Pompeya era una próspera ciudad romana de 20.000 habitantes cuando el Vesubio entró en erupción la tarde del 24 de octubre del año 79 d. C. Los flujos piroclásticos sepultaron la ciudad bajo 4 a 6 metros de ceniza volcánica en un solo día. La rapidez y la profundidad de la catástrofe lo preservaron todo: calles, frescos, grafitis, mobiliario, alimentos y los huecos que dejaron quienes no lograron huir.

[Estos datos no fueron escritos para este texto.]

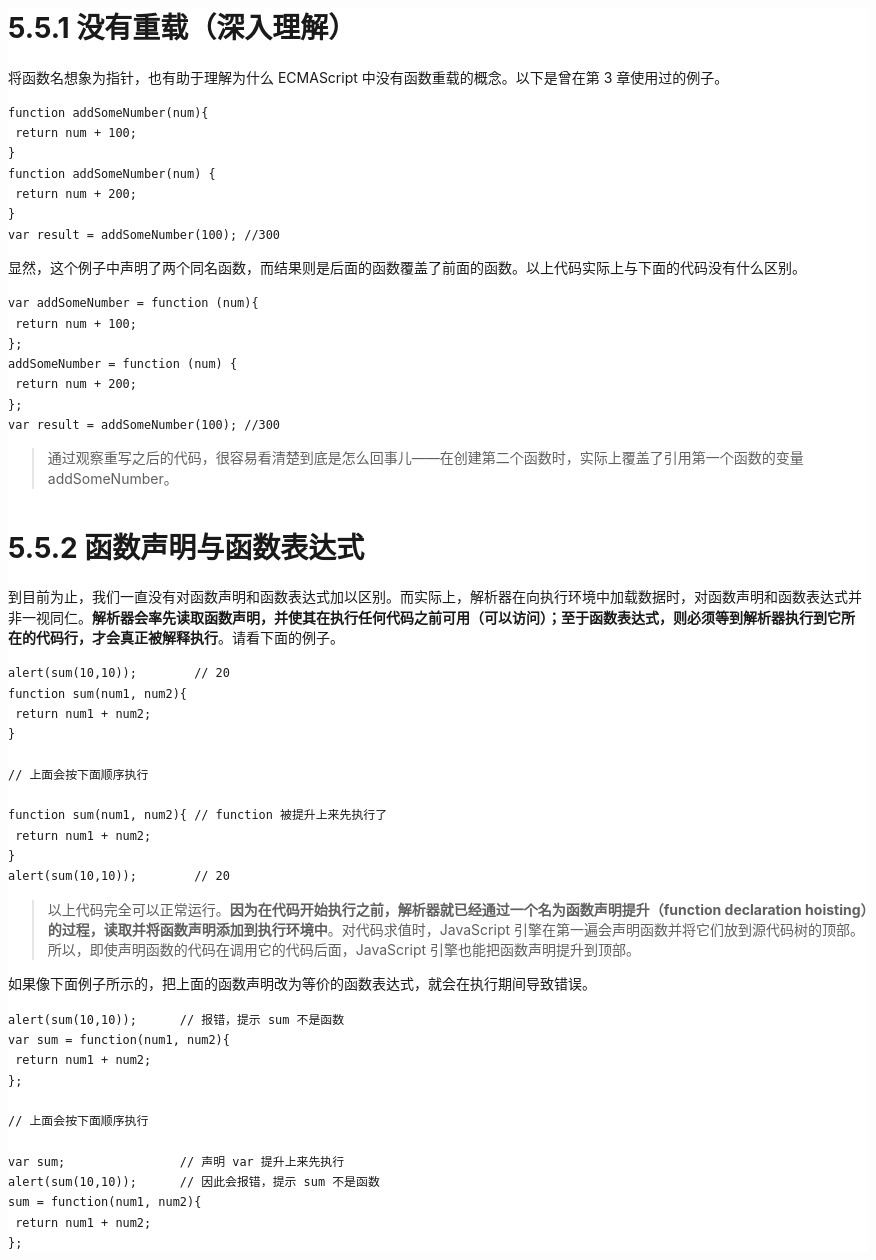 # 5.5.1 没有重载（深入理解）

将函数名想象为指针，也有助于理解为什么 ECMAScript 中没有函数重载的概念。以下是曾在第 3 章使用过的例子。

```
function addSomeNumber(num){
 return num + 100;
}
function addSomeNumber(num) {
 return num + 200;
}
var result = addSomeNumber(100); //300
```

显然，这个例子中声明了两个同名函数，而结果则是后面的函数覆盖了前面的函数。以上代码实际上与下面的代码没有什么区别。

```
var addSomeNumber = function (num){
 return num + 100;
};
addSomeNumber = function (num) {
 return num + 200;
};
var result = addSomeNumber(100); //300
```

> 通过观察重写之后的代码，很容易看清楚到底是怎么回事儿——在创建第二个函数时，实际上覆盖了引用第一个函数的变量 addSomeNumber。

# 5.5.2 函数声明与函数表达式

到目前为止，我们一直没有对函数声明和函数表达式加以区别。而实际上，解析器在向执行环境中加载数据时，对函数声明和函数表达式并非一视同仁。**解析器会率先读取函数声明，并使其在执行任何代码之前可用（可以访问）；至于函数表达式，则必须等到解析器执行到它所在的代码行，才会真正被解释执行**。请看下面的例子。

```
alert(sum(10,10));        // 20
function sum(num1, num2){
 return num1 + num2;
}

// 上面会按下面顺序执行

function sum(num1, num2){ // function 被提升上来先执行了
 return num1 + num2;
}
alert(sum(10,10));        // 20
```

> 以上代码完全可以正常运行。**因为在代码开始执行之前，解析器就已经通过一个名为函数声明提升（function declaration hoisting）的过程，读取并将函数声明添加到执行环境中**。对代码求值时，JavaScript 引擎在第一遍会声明函数并将它们放到源代码树的顶部。所以，即使声明函数的代码在调用它的代码后面，JavaScript 引擎也能把函数声明提升到顶部。

如果像下面例子所示的，把上面的函数声明改为等价的函数表达式，就会在执行期间导致错误。

```
alert(sum(10,10));      // 报错，提示 sum 不是函数
var sum = function(num1, num2){
 return num1 + num2;
};

// 上面会按下面顺序执行

var sum;                // 声明 var 提升上来先执行
alert(sum(10,10));      // 因此会报错，提示 sum 不是函数
sum = function(num1, num2){
 return num1 + num2;
};
```
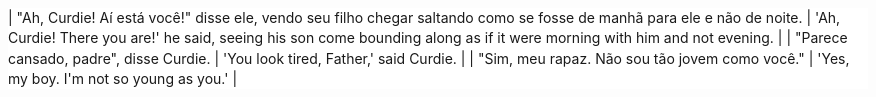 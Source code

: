 | "Ah, Curdie! Aí está você!" disse ele, vendo seu filho chegar saltando como se fosse de manhã para ele e não de noite.                                                                                                                                                                                                                                                                                                                                                                                                                                                                                                                                                                                                                                                                                                                                                       | 'Ah, Curdie! There you are!' he said, seeing his son come bounding along as if it were morning with him and not evening.                                                                                                                                                                                                                                                                                                                                                                                                                                                                                                                                                                                                                                                                                                                                    |
| "Parece cansado, padre", disse Curdie.                                                                                                                                                                                                                                                                                                                                                                                                                                                                                                                                                                                                                                                                                                                                                                                                                                       | 'You look tired, Father,' said Curdie.                                                                                                                                                                                                                                                                                                                                                                                                                                                                                                                                                                                                                                                                                                                                                                                                                      |
| "Sim, meu rapaz. Não sou tão jovem como você."                                                                                                                                                                                                                                                                                                                                                                                                                                                                                                                                                                                                                                                                                                                                                                                                                               | 'Yes, my boy. I'm not so young as you.'                                                                                                                                                                                                                                                                                                                                                                                                                                                                                                                                                                                                                                                                                                                                                                                                                     | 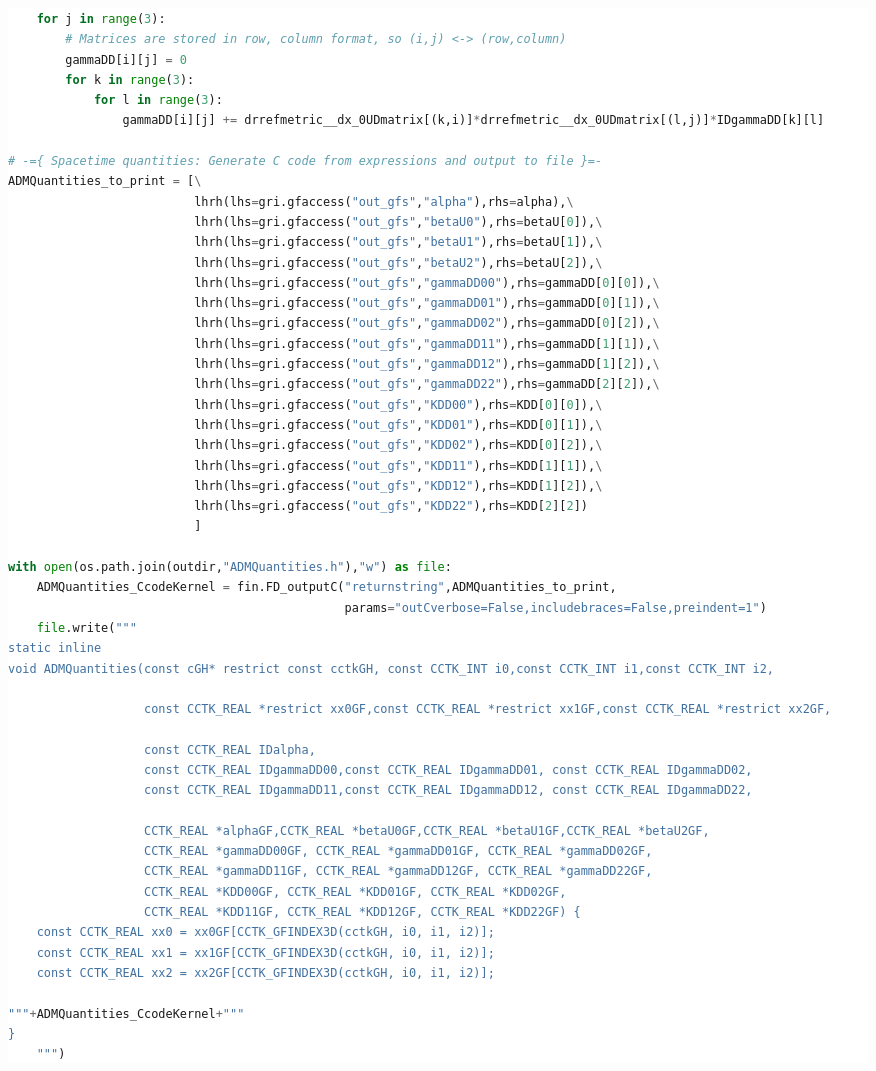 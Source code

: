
 ```python
    for j in range(3):
        # Matrices are stored in row, column format, so (i,j) <-> (row,column)
        gammaDD[i][j] = 0
        for k in range(3):
            for l in range(3):
                gammaDD[i][j] += drrefmetric__dx_0UDmatrix[(k,i)]*drrefmetric__dx_0UDmatrix[(l,j)]*IDgammaDD[k][l]

# -={ Spacetime quantities: Generate C code from expressions and output to file }=-
ADMQuantities_to_print = [\
                          lhrh(lhs=gri.gfaccess("out_gfs","alpha"),rhs=alpha),\
                          lhrh(lhs=gri.gfaccess("out_gfs","betaU0"),rhs=betaU[0]),\
                          lhrh(lhs=gri.gfaccess("out_gfs","betaU1"),rhs=betaU[1]),\
                          lhrh(lhs=gri.gfaccess("out_gfs","betaU2"),rhs=betaU[2]),\
                          lhrh(lhs=gri.gfaccess("out_gfs","gammaDD00"),rhs=gammaDD[0][0]),\
                          lhrh(lhs=gri.gfaccess("out_gfs","gammaDD01"),rhs=gammaDD[0][1]),\
                          lhrh(lhs=gri.gfaccess("out_gfs","gammaDD02"),rhs=gammaDD[0][2]),\
                          lhrh(lhs=gri.gfaccess("out_gfs","gammaDD11"),rhs=gammaDD[1][1]),\
                          lhrh(lhs=gri.gfaccess("out_gfs","gammaDD12"),rhs=gammaDD[1][2]),\
                          lhrh(lhs=gri.gfaccess("out_gfs","gammaDD22"),rhs=gammaDD[2][2]),\
                          lhrh(lhs=gri.gfaccess("out_gfs","KDD00"),rhs=KDD[0][0]),\
                          lhrh(lhs=gri.gfaccess("out_gfs","KDD01"),rhs=KDD[0][1]),\
                          lhrh(lhs=gri.gfaccess("out_gfs","KDD02"),rhs=KDD[0][2]),\
                          lhrh(lhs=gri.gfaccess("out_gfs","KDD11"),rhs=KDD[1][1]),\
                          lhrh(lhs=gri.gfaccess("out_gfs","KDD12"),rhs=KDD[1][2]),\
                          lhrh(lhs=gri.gfaccess("out_gfs","KDD22"),rhs=KDD[2][2])
                          ]

with open(os.path.join(outdir,"ADMQuantities.h"),"w") as file:
    ADMQuantities_CcodeKernel = fin.FD_outputC("returnstring",ADMQuantities_to_print,
                                               params="outCverbose=False,includebraces=False,preindent=1")
    file.write("""
static inline
void ADMQuantities(const cGH* restrict const cctkGH, const CCTK_INT i0,const CCTK_INT i1,const CCTK_INT i2,

                   const CCTK_REAL *restrict xx0GF,const CCTK_REAL *restrict xx1GF,const CCTK_REAL *restrict xx2GF,

                   const CCTK_REAL IDalpha,
                   const CCTK_REAL IDgammaDD00,const CCTK_REAL IDgammaDD01, const CCTK_REAL IDgammaDD02,
                   const CCTK_REAL IDgammaDD11,const CCTK_REAL IDgammaDD12, const CCTK_REAL IDgammaDD22,

                   CCTK_REAL *alphaGF,CCTK_REAL *betaU0GF,CCTK_REAL *betaU1GF,CCTK_REAL *betaU2GF,
                   CCTK_REAL *gammaDD00GF, CCTK_REAL *gammaDD01GF, CCTK_REAL *gammaDD02GF,
                   CCTK_REAL *gammaDD11GF, CCTK_REAL *gammaDD12GF, CCTK_REAL *gammaDD22GF,
                   CCTK_REAL *KDD00GF, CCTK_REAL *KDD01GF, CCTK_REAL *KDD02GF,
                   CCTK_REAL *KDD11GF, CCTK_REAL *KDD12GF, CCTK_REAL *KDD22GF) {
    const CCTK_REAL xx0 = xx0GF[CCTK_GFINDEX3D(cctkGH, i0, i1, i2)];
    const CCTK_REAL xx1 = xx1GF[CCTK_GFINDEX3D(cctkGH, i0, i1, i2)];
    const CCTK_REAL xx2 = xx2GF[CCTK_GFINDEX3D(cctkGH, i0, i1, i2)];

"""+ADMQuantities_CcodeKernel+"""
}
    """)
```
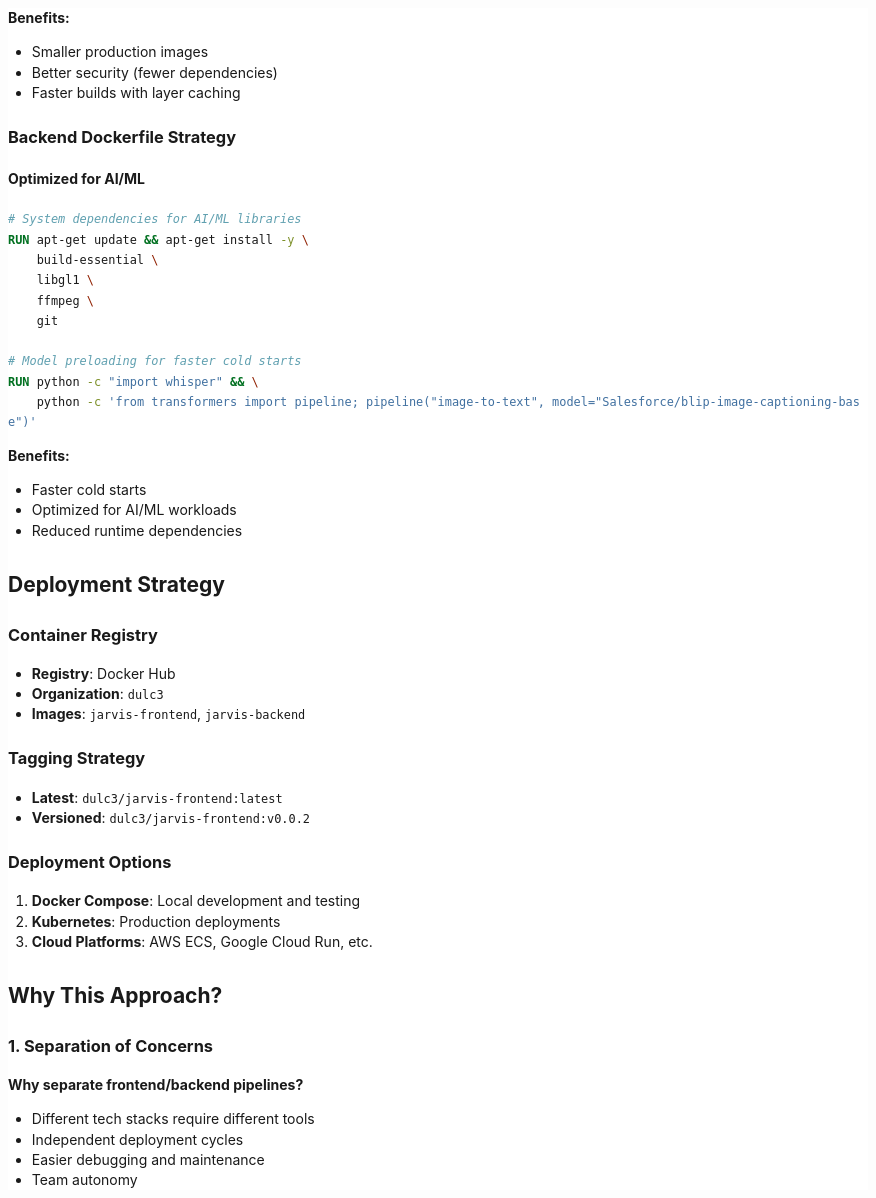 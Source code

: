**Benefits:**
- Smaller production images
- Better security (fewer dependencies)
- Faster builds with layer caching

### Backend Dockerfile Strategy

#### Optimized for AI/ML
```dockerfile
# System dependencies for AI/ML libraries
RUN apt-get update && apt-get install -y \
    build-essential \
    libgl1 \
    ffmpeg \
    git

# Model preloading for faster cold starts
RUN python -c "import whisper" && \
    python -c 'from transformers import pipeline; pipeline("image-to-text", model="Salesforce/blip-image-captioning-base")'
```

**Benefits:**
- Faster cold starts
- Optimized for AI/ML workloads
- Reduced runtime dependencies

## Deployment Strategy

### Container Registry
- **Registry**: Docker Hub
- **Organization**: `dulc3`
- **Images**: `jarvis-frontend`, `jarvis-backend`

### Tagging Strategy
- **Latest**: `dulc3/jarvis-frontend:latest`
- **Versioned**: `dulc3/jarvis-frontend:v0.0.2`

### Deployment Options
1. **Docker Compose**: Local development and testing
2. **Kubernetes**: Production deployments
3. **Cloud Platforms**: AWS ECS, Google Cloud Run, etc.

## Why This Approach?

### 1. Separation of Concerns
**Why separate frontend/backend pipelines?**
- Different tech stacks require different tools
- Independent deployment cycles
- Easier debugging and maintenance
- Team autonomy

Las excavaciones serias comenzaron en 1748. Hoy están abiertas 66 de las 110 hectáreas estimadas, y el parque arqueológico sigue excavando — los hallazgos importantes más recientes (un termopolio con alimentos conservados, un carro) se realizaron entre 2020 y 2021. Espere que algunas zonas estén cerradas por las excavaciones en curso durante su visita; espere que otras acaben de abrirse.
Los grandes atractivos —el Foro, la Casa del Fauno, la Villa de los Misterios, el anfiteatro y el Lupanar— se extienden a lo largo de 3 km de calles. La mayoría de los visitantes recorre entre 8 y 10 km durante un día aquí. Dedícale al menos 4 horas; un día entero si de verdad quieres verlo.